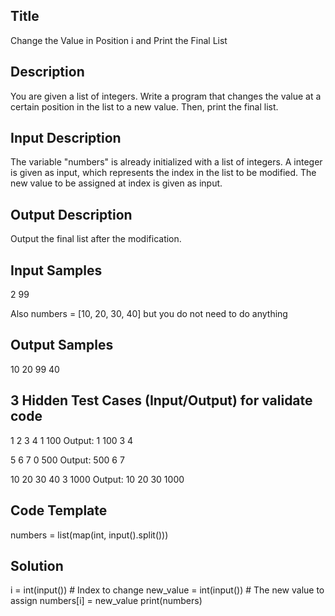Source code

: ## Title
Change the Value in Position i and Print the Final List

## Description
You are given a list of integers. Write a program that changes the value at a certain position in the list to a new value.
Then, print the final list.

## Input Description
The variable "numbers" is already initialized with a list of integers.
A integer is given as input, which represents the index in the list to be modified.
The new value to be assigned at index is given as input.

## Output Description
Output the final list after the modification.

## Input Samples

2
99

Also numbers = [10, 20, 30, 40] but you do not need to do anything

## Output Samples
10 20 99 40


## 3 Hidden Test Cases (Input/Output) for validate code
1 2 3 4
1
100
Output: 1 100 3 4

5 6 7
0
500
Output: 500 6 7

10 20 30 40
3
1000
Output: 10 20 30 1000

## Code Template
numbers = list(map(int, input().split())) 

## Solution
i = int(input())  # Index to change
new_value = int(input())  # The new value to assign
numbers[i] = new_value
print(numbers)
+ + +
### YOUR TASK
Your task is to reproduce exactly the lines that begin at the line containing "## Output Description" and end at the final line of the data above.

### RESPONSE AREA
## Output Description
Output the final list after the modification.

## Input Samples

2
99

Also numbers = [10, 20, 30, 40] but you do not need to do anything

## Output Samples
10 20 99 40


## 3 Hidden Test Cases (Input/Output) for validate code
1 2 3 4
1
100
Output: 1 100 3 4

5 6 7
0
500
Output: 500 6 7

10 20 30 40
3
1000
Output: 10 20 30 1000

## Code Template
numbers = list(map(int, input().split())) 

## Solution
i = int(input())  # Index to change
new_value = int(input())  # The new value to assign
numbers[i] = new_value
print(numbers)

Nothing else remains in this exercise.